• **ASSIGNMENT**: Please write out the full listing beneath this line exactly, skipping its images.

[MATERIAL SUPPLIED Boundary: Start]

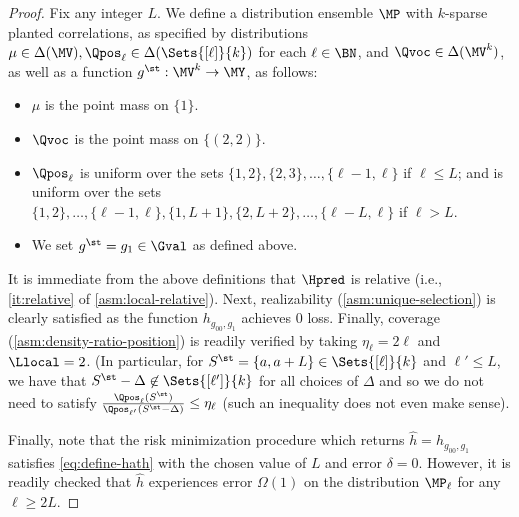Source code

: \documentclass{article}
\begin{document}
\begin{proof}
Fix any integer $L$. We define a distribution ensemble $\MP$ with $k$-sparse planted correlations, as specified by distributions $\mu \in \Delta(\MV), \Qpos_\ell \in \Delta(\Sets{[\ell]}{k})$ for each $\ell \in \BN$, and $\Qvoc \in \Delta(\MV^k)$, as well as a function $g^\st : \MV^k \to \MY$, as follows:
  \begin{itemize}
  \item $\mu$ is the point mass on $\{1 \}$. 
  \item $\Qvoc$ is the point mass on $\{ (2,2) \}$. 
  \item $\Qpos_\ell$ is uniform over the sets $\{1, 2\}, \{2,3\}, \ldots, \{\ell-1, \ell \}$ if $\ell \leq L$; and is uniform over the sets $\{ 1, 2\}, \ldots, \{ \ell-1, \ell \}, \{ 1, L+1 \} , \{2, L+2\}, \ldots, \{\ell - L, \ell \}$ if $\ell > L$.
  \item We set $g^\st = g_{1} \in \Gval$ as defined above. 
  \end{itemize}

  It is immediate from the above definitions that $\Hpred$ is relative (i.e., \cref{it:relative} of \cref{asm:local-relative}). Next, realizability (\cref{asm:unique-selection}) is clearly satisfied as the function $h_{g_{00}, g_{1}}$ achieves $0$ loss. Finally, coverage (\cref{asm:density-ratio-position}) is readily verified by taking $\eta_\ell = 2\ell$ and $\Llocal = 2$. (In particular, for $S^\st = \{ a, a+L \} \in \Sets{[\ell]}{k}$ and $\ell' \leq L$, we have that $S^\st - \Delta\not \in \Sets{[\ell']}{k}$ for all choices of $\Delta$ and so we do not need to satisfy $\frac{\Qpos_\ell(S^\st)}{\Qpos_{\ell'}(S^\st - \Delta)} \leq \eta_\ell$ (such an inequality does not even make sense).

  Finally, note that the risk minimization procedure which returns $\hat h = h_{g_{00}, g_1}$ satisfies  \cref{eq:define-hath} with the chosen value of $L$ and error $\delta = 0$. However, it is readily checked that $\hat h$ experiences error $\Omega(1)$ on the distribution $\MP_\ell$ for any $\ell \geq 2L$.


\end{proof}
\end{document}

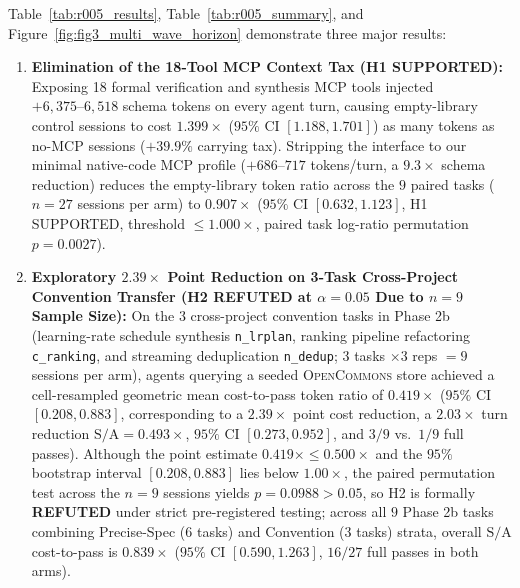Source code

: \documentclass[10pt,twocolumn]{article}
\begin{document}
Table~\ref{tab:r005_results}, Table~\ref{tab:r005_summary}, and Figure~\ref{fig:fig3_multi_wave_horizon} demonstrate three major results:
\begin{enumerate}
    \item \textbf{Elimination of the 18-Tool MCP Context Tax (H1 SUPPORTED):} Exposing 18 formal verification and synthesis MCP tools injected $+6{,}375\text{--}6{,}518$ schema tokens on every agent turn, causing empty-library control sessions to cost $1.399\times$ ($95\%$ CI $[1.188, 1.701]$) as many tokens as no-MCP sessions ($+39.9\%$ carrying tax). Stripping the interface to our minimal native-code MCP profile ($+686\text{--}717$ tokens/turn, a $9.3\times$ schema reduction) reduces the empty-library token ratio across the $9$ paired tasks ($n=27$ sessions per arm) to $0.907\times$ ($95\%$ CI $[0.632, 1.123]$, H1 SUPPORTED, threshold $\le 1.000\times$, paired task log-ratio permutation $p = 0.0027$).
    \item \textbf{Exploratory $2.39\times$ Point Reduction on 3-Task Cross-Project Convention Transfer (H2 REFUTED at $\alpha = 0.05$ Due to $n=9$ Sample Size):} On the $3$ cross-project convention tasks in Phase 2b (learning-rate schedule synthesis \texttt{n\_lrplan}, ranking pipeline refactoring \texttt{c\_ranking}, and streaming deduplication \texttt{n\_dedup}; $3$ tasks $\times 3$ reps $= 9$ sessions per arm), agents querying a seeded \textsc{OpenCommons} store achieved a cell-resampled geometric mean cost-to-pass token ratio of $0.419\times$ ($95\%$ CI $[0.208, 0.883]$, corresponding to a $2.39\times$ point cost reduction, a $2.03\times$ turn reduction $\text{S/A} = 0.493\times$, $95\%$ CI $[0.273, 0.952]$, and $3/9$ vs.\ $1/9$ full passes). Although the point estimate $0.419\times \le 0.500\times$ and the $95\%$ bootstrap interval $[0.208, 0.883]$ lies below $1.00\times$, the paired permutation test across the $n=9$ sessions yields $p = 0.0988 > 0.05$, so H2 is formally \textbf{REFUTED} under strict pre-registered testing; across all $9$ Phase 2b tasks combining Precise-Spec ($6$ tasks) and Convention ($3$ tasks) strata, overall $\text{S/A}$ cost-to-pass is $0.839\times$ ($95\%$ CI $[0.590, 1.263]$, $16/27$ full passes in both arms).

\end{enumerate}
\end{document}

[MATERIAL SUPPLIED Boundary: End]

• **RESULT**:
Source code

: \documentclass{article}
\begin{document}
\begin{proof}
Fix any integer $L$. We define a distribution ensemble $\MP$ with $k$-sparse planted correlations, as specified by distributions $\mu \in \Delta(\MV), \Qpos_\ell \in \Delta(\Sets{[\ell]}{k})$ for each $\ell \in \BN$, and $\Qvoc \in \Delta(\MV^k)$, as well as a function $g^\st : \MV^k \to \MY$, as follows:
  \begin{itemize}
  \item $\mu$ is the point mass on $\{1 \}$. 
  \item $\Qvoc$ is the point mass on $\{ (2,2) \}$. 
  \item $\Qpos_\ell$ is uniform over the sets $\{1, 2\}, \{2,3\}, \ldots, \{\ell-1, \ell \}$ if $\ell \leq L$; and is uniform over the sets $\{ 1, 2\}, \ldots, \{ \ell-1, \ell \}, \{ 1, L+1 \} , \{2, L+2\}, \ldots, \{\ell - L, \ell \}$ if $\ell > L$.
  \item We set $g^\st = g_{1} \in \Gval$ as defined above. 
  \end{itemize}

  It is immediate from the above definitions that $\Hpred$ is relative (i.e., \cref{it:relative} of \cref{asm:local-relative}). Next, realizability (\cref{asm:unique-selection}) is clearly satisfied as the function $h_{g_{00}, g_{1}}$ achieves $0$ loss. Finally, coverage (\cref{asm:density-ratio-position}) is readily verified by taking $\eta_\ell = 2\ell$ and $\Llocal = 2$. (In particular, for $S^\st = \{ a, a+L \} \in \Sets{[\ell]}{k}$ and $\ell' \leq L$, we have that $S^\st - \Delta\not \in \Sets{[\ell']}{k}$ for all choices of $\Delta$ and so we do not need to satisfy $\frac{\Qpos_\ell(S^\st)}{\Qpos_{\ell'}(S^\st - \Delta)} \leq \eta_\ell$ (such an inequality does not even make sense).

  Finally, note that the risk minimization procedure which returns $\hat h = h_{g_{00}, g_1}$ satisfies  \cref{eq:define-hath} with the chosen value of $L$ and error $\delta = 0$. However, it is readily checked that $\hat h$ experiences error $\Omega(1)$ on the distribution $\MP_\ell$ for any $\ell \geq 2L$.


\end{proof}
\end{document}

Source code

: \documentclass[10pt,twocolumn]{article}
\begin{document}
Table~\ref{tab:r005_results}, Table~\ref{tab:r005_summary}, and Figure~\ref{fig:fig3_multi_wave_horizon} demonstrate three major results:
\begin{enumerate}
    \item \textbf{Elimination of the 18-Tool MCP Context Tax (H1 SUPPORTED):} Exposing 18 formal verification and synthesis MCP tools injected $+6{,}375\text{--}6{,}518$ schema tokens on every agent turn, causing empty-library control sessions to cost $1.399\times$ ($95\%$ CI $[1.188, 1.701]$) as many tokens as no-MCP sessions ($+39.9\%$ carrying tax). Stripping the interface to our minimal native-code MCP profile ($+686\text{--}717$ tokens/turn, a $9.3\times$ schema reduction) reduces the empty-library token ratio across the $9$ paired tasks ($n=27$ sessions per arm) to $0.907\times$ ($95\%$ CI $[0.632, 1.123]$, H1 SUPPORTED, threshold $\le 1.000\times$, paired task log-ratio permutation $p = 0.0027$).
    \item \textbf{Exploratory $2.39\times$ Point Reduction on 3-Task Cross-Project Convention Transfer (H2 REFUTED at $\alpha = 0.05$ Due to $n=9$ Sample Size):} On the $3$ cross-project convention tasks in Phase 2b (learning-rate schedule synthesis \texttt{n\_lrplan}, ranking pipeline refactoring \texttt{c\_ranking}, and streaming deduplication \texttt{n\_dedup}; $3$ tasks $\times 3$ reps $= 9$ sessions per arm), agents querying a seeded \textsc{OpenCommons} store achieved a cell-resampled geometric mean cost-to-pass token ratio of $0.419\times$ ($95\%$ CI $[0.208, 0.883]$, corresponding to a $2.39\times$ point cost reduction, a $2.03\times$ turn reduction $\text{S/A} = 0.493\times$, $95\%$ CI $[0.273, 0.952]$, and $3/9$ vs.\ $1/9$ full passes). Although the point estimate $0.419\times \le 0.500\times$ and the $95\%$ bootstrap interval $[0.208, 0.883]$ lies below $1.00\times$, the paired permutation test across the $n=9$ sessions yields $p = 0.0988 > 0.05$, so H2 is formally \textbf{REFUTED} under strict pre-registered testing; across all $9$ Phase 2b tasks combining Precise-Spec ($6$ tasks) and Convention ($3$ tasks) strata, overall $\text{S/A}$ cost-to-pass is $0.839\times$ ($95\%$ CI $[0.590, 1.263]$, $16/27$ full passes in both arms).

\end{enumerate}
\end{document}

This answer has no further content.